### Exercise description
Return the data below exactly, but only from the line containing "Until recently the" through the line containing "I'll give you", with both of those lines included.

=-=-=-=-=

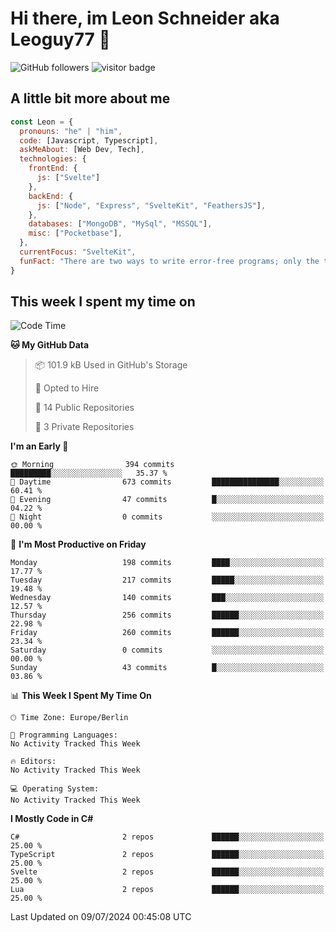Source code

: # Hi there, im Leon Schneider aka Leoguy77 👋

![GitHub followers](https://img.shields.io/github/followers/leoguy77.svg?style=social&label=Followers) ![visitor badge](https://vbr.nathanchung.dev/badge?page_id=Leoguy77)

## A little bit more about me

```javascript
const Leon = {
  pronouns: "he" | "him",
  code: [Javascript, Typescript],
  askMeAbout: [Web Dev, Tech],
  technologies: {
    frontEnd: {
      js: ["Svelte"]
    },
    backEnd: {
      js: ["Node", "Express", "SvelteKit", "FeathersJS"],
    },
    databases: ["MongoDB", "MySql", "MSSQL"],
    misc: ["Pocketbase"],
  },
  currentFocus: "SvelteKit",
  funFact: "There are two ways to write error-free programs; only the third one works"
}
```

## This week I spent my time on

<!--START_SECTION:waka-->
![Code Time](http://img.shields.io/badge/Code%20Time-134%20hrs%2048%20mins-blue)

**🐱 My GitHub Data** 

> 📦 101.9 kB Used in GitHub's Storage 
 > 
> 💼 Opted to Hire
 > 
> 📜 14 Public Repositories 
 > 
> 🔑 3 Private Repositories 
 > 
**I'm an Early 🐤** 

```text
🌞 Morning                394 commits         █████████░░░░░░░░░░░░░░░░   35.37 % 
🌆 Daytime                673 commits         ███████████████░░░░░░░░░░   60.41 % 
🌃 Evening                47 commits          █░░░░░░░░░░░░░░░░░░░░░░░░   04.22 % 
🌙 Night                  0 commits           ░░░░░░░░░░░░░░░░░░░░░░░░░   00.00 % 
```
📅 **I'm Most Productive on Friday** 

```text
Monday                   198 commits         ████░░░░░░░░░░░░░░░░░░░░░   17.77 % 
Tuesday                  217 commits         █████░░░░░░░░░░░░░░░░░░░░   19.48 % 
Wednesday                140 commits         ███░░░░░░░░░░░░░░░░░░░░░░   12.57 % 
Thursday                 256 commits         ██████░░░░░░░░░░░░░░░░░░░   22.98 % 
Friday                   260 commits         ██████░░░░░░░░░░░░░░░░░░░   23.34 % 
Saturday                 0 commits           ░░░░░░░░░░░░░░░░░░░░░░░░░   00.00 % 
Sunday                   43 commits          █░░░░░░░░░░░░░░░░░░░░░░░░   03.86 % 
```


📊 **This Week I Spent My Time On** 

```text
🕑︎ Time Zone: Europe/Berlin

💬 Programming Languages: 
No Activity Tracked This Week

🔥 Editors: 
No Activity Tracked This Week

💻 Operating System: 
No Activity Tracked This Week
```

**I Mostly Code in C#** 

```text
C#                       2 repos             ██████░░░░░░░░░░░░░░░░░░░   25.00 % 
TypeScript               2 repos             ██████░░░░░░░░░░░░░░░░░░░   25.00 % 
Svelte                   2 repos             ██████░░░░░░░░░░░░░░░░░░░   25.00 % 
Lua                      2 repos             ██████░░░░░░░░░░░░░░░░░░░   25.00 % 
```




 Last Updated on 09/07/2024 00:45:08 UTC
<!--END_SECTION:waka-->
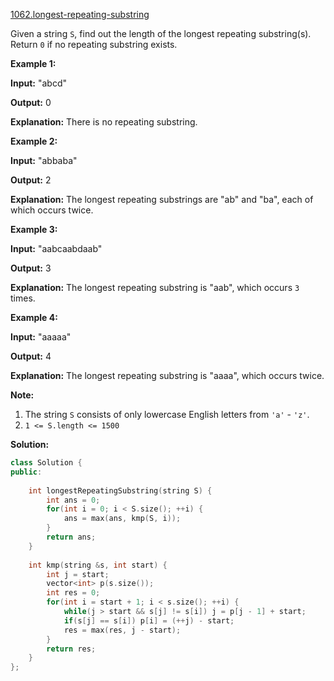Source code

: [1062.longest-repeating-substring](https://leetcode.com/problems/longest-repeating-substring/)  

Given a string `S`, find out the length of the longest repeating substring(s). Return `0` if no repeating substring exists.

**Example 1:**

  
**Input:** "abcd"
  
**Output:** 0
  
**Explanation:** There is no repeating substring.
  

**Example 2:**

  
**Input:** "abbaba"
  
**Output:** 2
  
**Explanation:** The longest repeating substrings are "ab" and "ba", each of which occurs twice.
  

**Example 3:**

  
**Input:** "aabcaabdaab"
  
**Output:** 3
  
**Explanation:** The longest repeating substring is "aab", which occurs `3` times.
  

**Example 4:**

  
**Input:** "aaaaa"
  
**Output:** 4
  
**Explanation:** The longest repeating substring is "aaaa", which occurs twice.
  

**Note:**

1.  The string `S` consists of only lowercase English letters from `'a'` - `'z'`.
2.  `1 <= S.length <= 1500`  



**Solution:**  

```cpp
class Solution {
public:
    
    int longestRepeatingSubstring(string S) {
        int ans = 0;
        for(int i = 0; i < S.size(); ++i) {
            ans = max(ans, kmp(S, i));
        }
        return ans;
    }
    
    int kmp(string &s, int start) {
        int j = start;
        vector<int> p(s.size());
        int res = 0;
        for(int i = start + 1; i < s.size(); ++i) {
            while(j > start && s[j] != s[i]) j = p[j - 1] + start;
            if(s[j] == s[i]) p[i] = (++j) - start;
            res = max(res, j - start);
        }
        return res;
    }
};
```
      
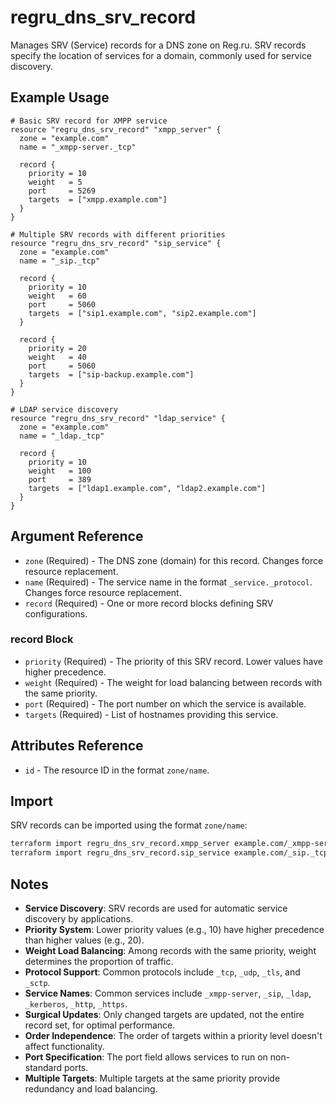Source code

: # regru_dns_srv_record

Manages SRV (Service) records for a DNS zone on Reg.ru. SRV records specify the location of services for a domain, commonly used for service discovery.

## Example Usage

```hcl
# Basic SRV record for XMPP service
resource "regru_dns_srv_record" "xmpp_server" {
  zone = "example.com"
  name = "_xmpp-server._tcp"
  
  record {
    priority = 10
    weight   = 5
    port     = 5269
    targets  = ["xmpp.example.com"]
  }
}

# Multiple SRV records with different priorities
resource "regru_dns_srv_record" "sip_service" {
  zone = "example.com"
  name = "_sip._tcp"
  
  record {
    priority = 10
    weight   = 60
    port     = 5060
    targets  = ["sip1.example.com", "sip2.example.com"]
  }
  
  record {
    priority = 20
    weight   = 40
    port     = 5060
    targets  = ["sip-backup.example.com"]
  }
}

# LDAP service discovery
resource "regru_dns_srv_record" "ldap_service" {
  zone = "example.com"
  name = "_ldap._tcp"
  
  record {
    priority = 10
    weight   = 100
    port     = 389
    targets  = ["ldap1.example.com", "ldap2.example.com"]
  }
}
```

## Argument Reference

- `zone` (Required) - The DNS zone (domain) for this record. Changes force resource replacement.
- `name` (Required) - The service name in the format `_service._protocol`. Changes force resource replacement.
- `record` (Required) - One or more record blocks defining SRV configurations.

### record Block

- `priority` (Required) - The priority of this SRV record. Lower values have higher precedence.
- `weight` (Required) - The weight for load balancing between records with the same priority.
- `port` (Required) - The port number on which the service is available.
- `targets` (Required) - List of hostnames providing this service.

## Attributes Reference

- `id` - The resource ID in the format `zone/name`.

## Import

SRV records can be imported using the format `zone/name`:

```bash
terraform import regru_dns_srv_record.xmpp_server example.com/_xmpp-server._tcp
terraform import regru_dns_srv_record.sip_service example.com/_sip._tcp
```

## Notes

- **Service Discovery**: SRV records are used for automatic service discovery by applications.
- **Priority System**: Lower priority values (e.g., 10) have higher precedence than higher values (e.g., 20).
- **Weight Load Balancing**: Among records with the same priority, weight determines the proportion of traffic.
- **Protocol Support**: Common protocols include `_tcp`, `_udp`, `_tls`, and `_sctp`.
- **Service Names**: Common services include `_xmpp-server`, `_sip`, `_ldap`, `_kerberos`, `_http`, `_https`.
- **Surgical Updates**: Only changed targets are updated, not the entire record set, for optimal performance.
- **Order Independence**: The order of targets within a priority level doesn't affect functionality.
- **Port Specification**: The port field allows services to run on non-standard ports.
- **Multiple Targets**: Multiple targets at the same priority provide redundancy and load balancing.
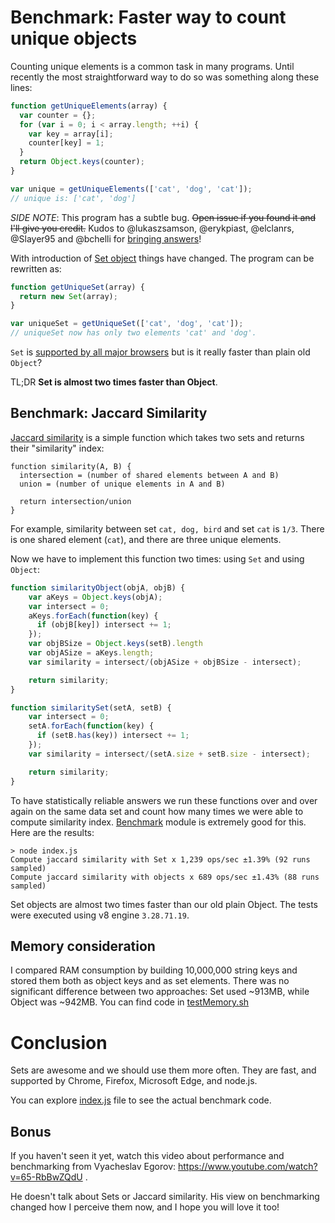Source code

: # Benchmark: Faster way to count unique objects

Counting unique elements is a common task in many programs. 
Until recently the most straightforward way to do so was something along
these lines:

``` js
function getUniqueElements(array) {
  var counter = {};
  for (var i = 0; i < array.length; ++i) {
    var key = array[i];
    counter[key] = 1;
  }
  return Object.keys(counter);
}

var unique = getUniqueElements(['cat', 'dog', 'cat']);
// unique is: ['cat', 'dog']
```

*SIDE NOTE*: This program has a subtle bug. ~~Open issue if you found it and
I'll give you credit.~~ Kudos to @lukaszsamson, @erykpiast, @elclanrs, @Slayer95
and @bchelli for [bringing answers](https://github.com/anvaka/set-vs-object/issues)!

With introduction of [Set object](https://developer.mozilla.org/en-US/docs/Web/JavaScript/Reference/Global_Objects/Set)
things have changed. The program can be rewritten as:

``` js
function getUniqueSet(array) {
  return new Set(array);
}

var uniqueSet = getUniqueSet(['cat', 'dog', 'cat']);
// uniqueSet now has only two elements 'cat' and 'dog'.
```

`Set` is [supported by all major browsers](https://developer.mozilla.org/en-US/docs/Web/JavaScript/Reference/Global_Objects/Set#Browser_compatibility)
but is it really faster than plain old `Object`?

TL;DR **Set is almost two times faster than Object**.

## Benchmark: Jaccard Similarity

[Jaccard similarity](https://en.wikipedia.org/wiki/Jaccard_index) is a simple
function which takes two sets and returns their "similarity" index:

```
function similarity(A, B) {
  intersection = (number of shared elements between A and B)
  union = (number of unique elements in A and B)

  return intersection/union
}
```

For example, similarity between set `cat, dog, bird` and set `cat` is `1/3`.
There is one shared element (`cat`), and there are three unique elements.

Now we have to implement this function two times: using `Set` and using `Object`:

``` js
function similarityObject(objA, objB) {
    var aKeys = Object.keys(objA);
    var intersect = 0;
    aKeys.forEach(function(key) {
      if (objB[key]) intersect += 1;
    });
    var objBSize = Object.keys(setB).length
    var objASize = aKeys.length;
    var similarity = intersect/(objASize + objBSize - intersect);

    return similarity;
}

function similaritySet(setA, setB) {
    var intersect = 0;
    setA.forEach(function(key) {
      if (setB.has(key)) intersect += 1;
    });
    var similarity = intersect/(setA.size + setB.size - intersect);

    return similarity;
}
```

To have statistically reliable answers we run these functions over
and over again on the same data set and count how many times we were able to
compute similarity index. [Benchmark](https://www.npmjs.com/package/benchmark)
module is extremely good for this. Here are the results:

```
> node index.js
Compute jaccard similarity with Set x 1,239 ops/sec ±1.39% (92 runs sampled)
Compute jaccard similarity with objects x 689 ops/sec ±1.43% (88 runs sampled)
```

Set objects are almost two times faster than our old plain Object. The tests
were executed using v8 engine `3.28.71.19`.

## Memory consideration

I compared RAM consumption by building 10,000,000 string keys and stored them
both as object keys and as set elements. There was no significant difference
between two approaches: Set used ~913MB, while Object was ~942MB. You can
find code in [testMemory.sh](https://github.com/anvaka/set-vs-object/blob/master/testMemory.sh)

# Conclusion

Sets are awesome and we should use them more often. They are fast, and supported
by Chrome, Firefox, Microsoft Edge, and node.js.

You can explore [index.js](https://github.com/anvaka/set-vs-object/blob/master/index.js)
file to see the actual benchmark code.

## Bonus

If you haven't seen it yet, watch this video about performance and benchmarking
from Vyacheslav Egorov: https://www.youtube.com/watch?v=65-RbBwZQdU .

He doesn't talk about Sets or Jaccard similarity. His view on benchmarking
changed how I perceive them now, and I hope you will love it too!
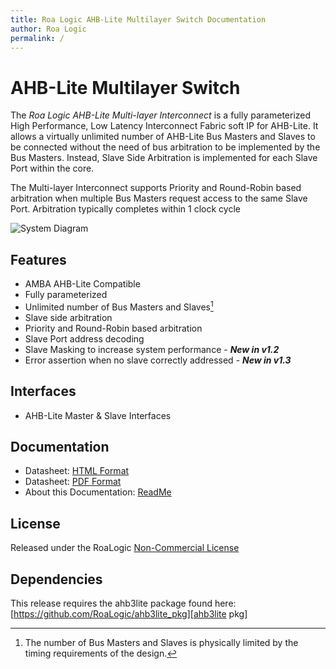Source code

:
 ```yaml
---
title: Roa Logic AHB-Lite Multilayer Switch Documentation
author: Roa Logic
permalink: /
---
```


# AHB-Lite Multilayer Switch

The *Roa Logic AHB-Lite Multi-layer Interconnect* is a fully parameterized High Performance, Low Latency Interconnect Fabric soft IP for AHB-Lite. It allows a virtually unlimited number of AHB-Lite Bus Masters and Slaves to be connected without the need of bus arbitration to be implemented by the Bus Masters. Instead, Slave Side Arbitration is implemented for each Slave Port within the core.

The Multi-layer Interconnect supports Priority and Round-Robin based arbitration when multiple Bus Masters request access to the same Slave Port. Arbitration typically completes within 1 clock cycle

![System Diagram][]

## Features

- AMBA AHB-Lite Compatible
- Fully parameterized
- Unlimited number of Bus Masters and Slaves[^1]
- Slave side arbitration
- Priority and Round-Robin based arbitration
- Slave Port address decoding
- Slave Masking to increase system performance - ***New in v1.2***
- Error assertion when no slave correctly addressed - ***New in v1.3***

## Interfaces

- AHB-Lite Master & Slave Interfaces

## Documentation

- Datasheet: [HTML Format][HTML Datasheet]
- Datasheet: [PDF Format][PDF Datasheet]
- About this Documentation: [ReadMe](/readme)


## License

Released under the RoaLogic [Non-Commercial License][NC License]

## Dependencies

This release requires the ahb3lite package found here: [https://github.com/RoaLogic/ahb3lite_pkg][ahb3lite pkg]

[^1]: The number of Bus Masters and Slaves is physically limited by the timing requirements of the design.

[GitHub Pages]:   https://roalogic.github.io/ahb3lite_interconnect/ "GitHub Pages Documentation"

[ahb3lite pkg]:   https://github.com/RoaLogic/ahb3lite_pkg "ahb3lite submodule"

[System Diagram]: /assets/img/ahb-lite-switch-sys.png "Example Interconnect System"

[HTML Datasheet]: ahb3lite_interconnect_datasheet.md "AHB3Lite Interconnect Datasheet (HTML)"

[PDF Datasheet]:  ahb3lite_interconnect_datasheet.pdf "AHB3Lite Interconnect Datasheet (PDF)"

[NC License]:     /license/ "Non-Commercial License"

=-=-=-=-=

### Solution
Until recently the most straightforward way to do so was something along
these lines:

``` js
function getUniqueElements(array) {
  var counter = {};
  for (var i = 0; i < array.length; ++i) {
    var key = array[i];
    counter[key] = 1;
  }
  return Object.keys(counter);
}

var unique = getUniqueElements(['cat', 'dog', 'cat']);
// unique is: ['cat', 'dog']
```

*SIDE NOTE*: This program has a subtle bug. ~~Open issue if you found it and
I'll give you credit.~~ Kudos to @lukaszsamson, @erykpiast, @elclanrs, @Slayer95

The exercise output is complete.